> THE TASK: The answer must be one number: how many lines of the records contain "very".

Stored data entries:
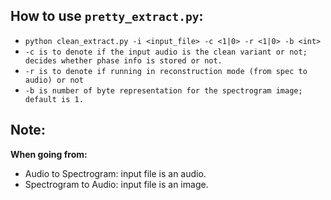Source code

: ## How to use `pretty_extract.py`:

- `python clean_extract.py -i <input_file> -c <1|0> -r <1|0> -b <int>`
- `-c is to denote if the input audio is the clean variant or not; decides whether phase info is stored or not.`
- `-r is to denote if running in reconstruction mode (from spec to audio) or not`
- `-b is number of byte representation for the spectrogram image; default is 1.`

## Note: 

**When going from:**

- Audio to Spectrogram: input file is an audio.
- Spectrogram to Audio: input file is an image.

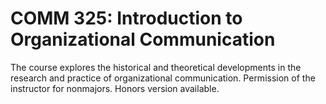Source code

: # COMM 325: Introduction to Organizational Communication

The course explores the historical and theoretical developments in the research and practice of organizational communication. Permission of the instructor for nonmajors. Honors version available.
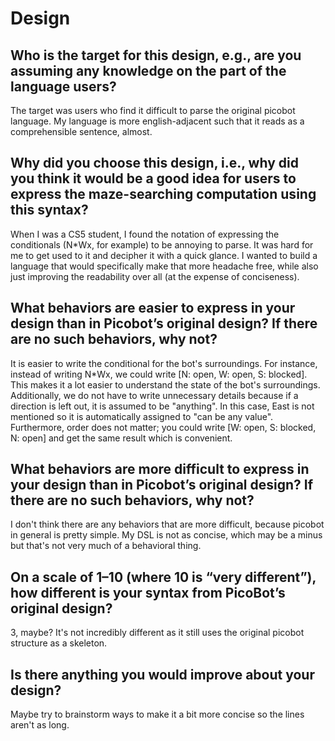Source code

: # Design

## Who is the target for this design, e.g., are you assuming any knowledge on the part of the language users?

The target was users who find it difficult to parse the original picobot language. My language is more english-adjacent such that it reads as a comprehensible sentence, almost.

## Why did you choose this design, i.e., why did you think it would be a good idea for users to express the maze-searching computation using this syntax?

When I was a CS5 student, I found the notation of expressing the conditionals
(N*Wx, for example) to be annoying to parse. It was hard for me to get used to it and decipher it with a quick glance. I wanted to build a language that would specifically make that more headache free, while also just improving the readability over all (at the expense of conciseness).

## What behaviors are easier to express in your design than in Picobot’s original design?  If there are no such behaviors, why not?

It is easier to write the conditional for the bot's surroundings. For instance, instead of writing N*Wx, we could write [N: open, W: open, S: blocked]. This makes it a lot easier to understand the state of the bot's surroundings. Additionally, we do not have to write unnecessary details because if a direction is left out, it is assumed to be "anything". In this case, East is not mentioned so it is automatically assigned to "can be any value". Furthermore, order does not matter; you could write [W: open, S: blocked, N: open] and get the same result which is convenient. 

## What behaviors are more difficult to express in your design than in Picobot’s original design? If there are no such behaviors, why not?

I don't think there are any behaviors that are more difficult, because picobot in general is pretty simple. My DSL is not as concise, which may be a minus but that's not very much of a behavioral thing.

## On a scale of 1–10 (where 10 is “very different”), how different is your syntax from PicoBot’s original design?

3, maybe? It's not incredibly different as it still uses the original picobot structure as a skeleton. 

## Is there anything you would improve about your design?
Maybe try to brainstorm ways to make it a bit more concise so the lines aren't as long. 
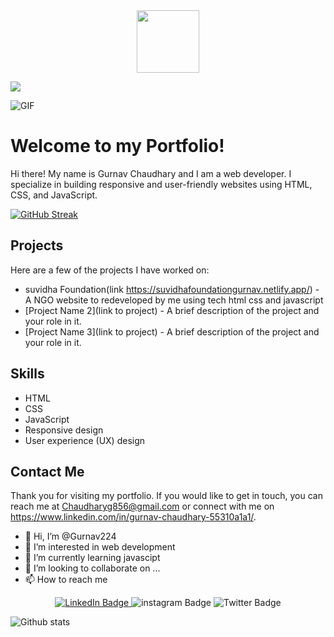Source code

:<div id="header" align="center">
  <img src="https://media.giphy.com/media/M9gbBd9nbDrOTu1Mqx/giphy.gif" width="100"/>
</div>



![](https://komarev.com/ghpvc/?username=Gurnav224)

<img align="center" alt="GIF" src="https://media.giphy.com/media/hrSFdM4rg8VFpXyz2m/giphy.gif" />


# Welcome to my Portfolio!

Hi there! My name is Gurnav Chaudhary and I am a web developer. I specialize in building responsive and user-friendly websites using HTML, CSS, and JavaScript.

[![GitHub Streak](https://streak-stats.demolab.com?user=Gurnav224)](https://git.io/streak-stats)



## Projects

Here are a few of the projects I have worked on:

- suvidha Foundation(link https://suvidhafoundationgurnav.netlify.app/) - A NGO website to redeveloped by me using tech html css and javascript
- [Project Name 2](link to project) - A brief description of the project and your role in it.
- [Project Name 3](link to project) - A brief description of the project and your role in it.

## Skills

- HTML
- CSS
- JavaScript
- Responsive design
- User experience (UX) design

## Contact Me

Thank you for visiting my portfolio. If you would like to get in touch, you can reach me at Chaudharyg856@gmail.com or connect with me on https://www.linkedin.com/in/gurnav-chaudhary-55310a1a1/.

- 👋 Hi, I’m @Gurnav224
- 👀 I’m interested in web development
- 🌱 I’m currently learning javascipt
- 💞️ I’m looking to collaborate on ...
- 📫 How to reach me 


<div id="badges" align="center">
  <a target="_blank" href="https://www.linkedin.com/in/gurnav-chaudhary-55310a1a1/"> 
  <img src="https://img.shields.io/badge/LinkedIn-blue?style=for-the-badge&logo=linkedin&logoColor=white" alt="LinkedIn Badge"/>
  </a>
  <img src="https://img.shields.io/badge/instagram-red?style=for-the-badge&logo=instagram&logoColor=white" alt="instagram Badge"/>
  <img src="https://img.shields.io/badge/Twitter-blue?style=for-the-badge&logo=twitter&logoColor=white" alt="Twitter Badge"/>
</div>



<!---
Gurnav224/Gurnav224 is a ✨ special ✨ repository because its `README.md` (this file) appears on your GitHub profile.
You can click the Preview link to take a look at your changes.
--->




![Github stats](https://github-readme-stats.vercel.app/api?username=Gurnav224)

> OUTPUT OF THE TASK: 2